Uma nova espécie de peixe que vive exclusivamente em cavernas foi descoberta na Gruna da Tarimba, em Mambaí (GO), a cerca de 500 km de Goiânia, durante uma expedição de pesquisadores da Universidade Federal de São Carlos (UFSCar) ao local. O animal, batizado de Ituglanis boticario, foi descrito oficialmente na revista da Sociedade Brasileira de Zoologia.
Segundo o ictiólogo Pedro Rizzato, pesquisador da UFSCar na época da descrição da nova espécie e agora doutorando na Universidade de São Paulo, esse peixe tem um papel biológico de extrema importância no local onde vive. “A espécie alimenta-se principalmente de invertebrados aquáticos, como larvas de insetos e, por isso, é essencial para o equilíbrio do ambiente por controlar as populações de suas presas e impedir que elas se proliferem”, explica.
Em 2004, já tinham sido vistos e coletados dois exemplares dessa espécie na mesma região. Entretanto, essa pequena quantidade de peixes inviabilizava uma descrição científica detalhada. Foi apenas em 2013, com o financiamento da Fundação Boticário de Proteção à Natureza, que as expedições às cavernas puderam ser retomadas e novos exemplares, coletados.
Para Rizzato, esse é um achado importantíssimo, sob vários aspectos. “Trata-se de uma espécie pertencente a um grupo pouco conhecido de peixes, os bagrinhos tricomicterídeos, e a descrição de outras espécies traz novas e importantes informações que permitem aos pesquisadores conhecer melhor as relações evolutivas entre os organismos”, avalia. E complementa: “Além disso, o fato de esta ser uma espécie exclusivamente subterrânea é altamente relevante, já que o Brasil é atualmente o segundo país com o maior número de espécies subterrâneas conhecidas no mundo, ficando atrás apenas da China.”
O I. boticario é um peixe troglóbio – palavra que vem do grego troglos = ‘caverna’. Outra característica marcante dos peixes desse grupo é a presença de pequenos dentes, semelhantes a espinhos, na região lateral da cabeça. Eles servem para que o animal se prenda às pedras no fundo dos rios, evitando que seja levado pela correnteza ou em enxurradas.
A espécie recém-descoberta possui o corpo fino e alongado, podendo medir até 10 centímetros de comprimento. Apesar de semelhante a outros peixes de sua região, o I. boticário apresenta certas particularidades. “Os olhos são menores, sua pigmentação mais clara e os barbilhões, que são estruturas sensoriais semelhantes a bigodes, mais longos”, explica o ictiólogo.
Pressão antrópica
Infelizmente, a espécie já está ameaçada de extinção. Os peixes dependem de alimentos levados pela água da chuva para dentro da caverna (como larvas de insetos e outros pequenos invertebrados e até matéria em decomposição). Mas, por causa dos desmatamentos e do uso de agrotóxicos e pesticidas no entorno, eles têm dificuldade de encontrar comida. Além disso, a urina do gado criado nas proximidades da caverna também é prejudicial, pois libera na água grandes concentrações de amônia, uma substância tóxica.

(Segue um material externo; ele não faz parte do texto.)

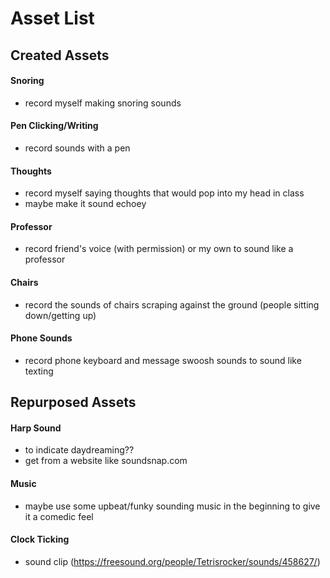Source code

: # Asset List

## Created Assets
#### Snoring
  - record myself making snoring sounds  
#### Pen Clicking/Writing
  - record sounds with a pen
#### Thoughts
  - record myself saying thoughts that would pop into my head in class
  - maybe make it sound echoey 
#### Professor
  - record friend's voice (with permission) or my own to sound like a professor
#### Chairs 
  - record the sounds of chairs scraping against the ground (people sitting down/getting up)
#### Phone Sounds
  - record phone keyboard and message swoosh sounds to sound like texting 


## Repurposed Assets
#### Harp Sound
  - to indicate daydreaming??
  - get from a website like soundsnap.com
#### Music
  - maybe use some upbeat/funky sounding music in the beginning to give it a comedic feel
#### Clock Ticking
  - sound clip (https://freesound.org/people/Tetrisrocker/sounds/458627/)

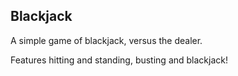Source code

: ## Blackjack
A simple game of blackjack, versus the dealer.

Features hitting and standing, busting and blackjack!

“Em uma contagem feita em uma área de 200 metros de extensão do rio subterrâneo que fica dentro da gruta, foi constatada a presença de 20 a 30 peixes adultos”, pontua Rizzato. “Isso já é considerado uma população muito pequena e reflete as dificuldades que a nova espécie enfrenta por lá.”

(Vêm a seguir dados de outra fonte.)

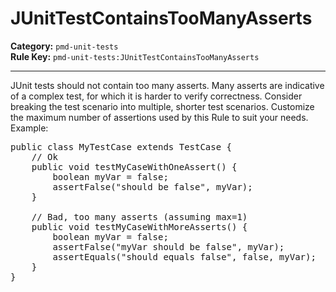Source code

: 
# JUnitTestContainsTooManyAsserts
**Category:** `pmd-unit-tests`<br/>
**Rule Key:** `pmd-unit-tests:JUnitTestContainsTooManyAsserts`<br/>


-----

JUnit tests should not contain too many asserts.  Many asserts are indicative of a complex test, for which
it is harder to verify correctness.  Consider breaking the test scenario into multiple, shorter test scenarios.
Customize the maximum number of assertions used by this Rule to suit your needs. Example:
<pre>
public class MyTestCase extends TestCase {
	// Ok
	public void testMyCaseWithOneAssert() {
		boolean myVar = false;		
		assertFalse("should be false", myVar);
	}

	// Bad, too many asserts (assuming max=1)
	public void testMyCaseWithMoreAsserts() {
		boolean myVar = false;		
		assertFalse("myVar should be false", myVar);
		assertEquals("should equals false", false, myVar);
	}
}
</pre>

Para proteger I. boticario e outros seres que vivem na Gruna da Tarimba ameaçados pela ação humana, o pesquisador defende a criação de unidades de conservação nos arredores da caverna. “Pela ocorrência dessa nova espécie de peixe, bem como por outras características relevantes que apresenta, o local deve ser considerado pela legislação ambiental de proteção às cavernas vigente no país um ambiente de máxima prioridade de conservação, e medidas devem ser tomadas pelos órgãos ambientais para fazer valer essa legislação e preservar o patrimônio da Gruna da Tarimba”, ressalta.